**Work order:** Look through the data below, and copy each line that carries the word "String".

****

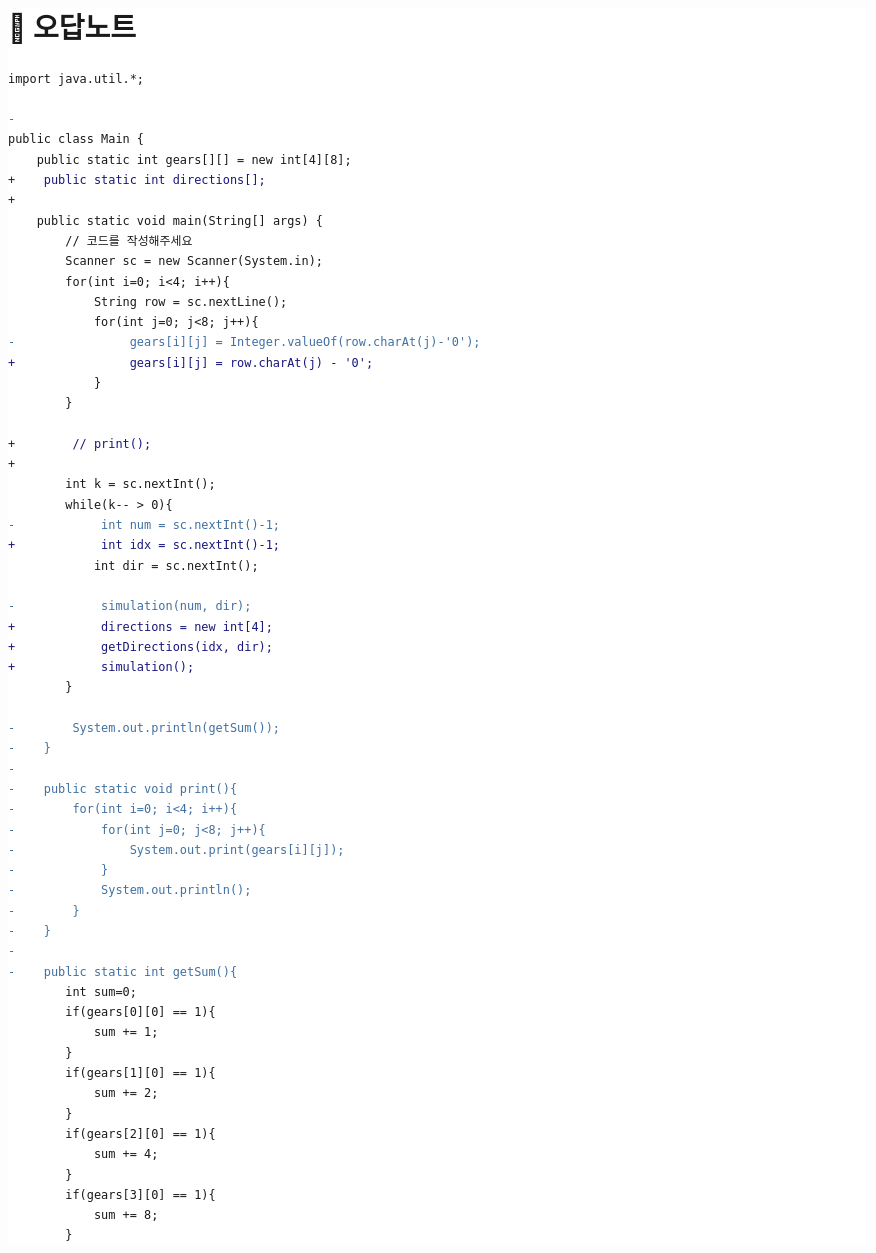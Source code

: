 

#  🚀  오답노트 

```diff
import java.util.*;

-
public class Main {
    public static int gears[][] = new int[4][8];
+    public static int directions[];
+    
    public static void main(String[] args) {
        // 코드를 작성해주세요
        Scanner sc = new Scanner(System.in);
        for(int i=0; i<4; i++){
            String row = sc.nextLine();
            for(int j=0; j<8; j++){
-                gears[i][j] = Integer.valueOf(row.charAt(j)-'0');
+                gears[i][j] = row.charAt(j) - '0';
            }
        }
        
+        // print();
+        
        int k = sc.nextInt();
        while(k-- > 0){
-            int num = sc.nextInt()-1;
+            int idx = sc.nextInt()-1;
            int dir = sc.nextInt();
            
-            simulation(num, dir);
+            directions = new int[4];
+            getDirections(idx, dir);
+            simulation();
        }
        
-        System.out.println(getSum());
-    }
-    
-    public static void print(){
-        for(int i=0; i<4; i++){
-            for(int j=0; j<8; j++){
-                System.out.print(gears[i][j]);
-            }
-            System.out.println();
-        }
-    }
-    
-    public static int getSum(){
        int sum=0;
        if(gears[0][0] == 1){
            sum += 1;
        }
        if(gears[1][0] == 1){
            sum += 2;
        }
        if(gears[2][0] == 1){
            sum += 4;
        }
        if(gears[3][0] == 1){
            sum += 8;
        }
```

****

**Exercise answer:**
    public static void main(String[] args) {
            String row = sc.nextLine();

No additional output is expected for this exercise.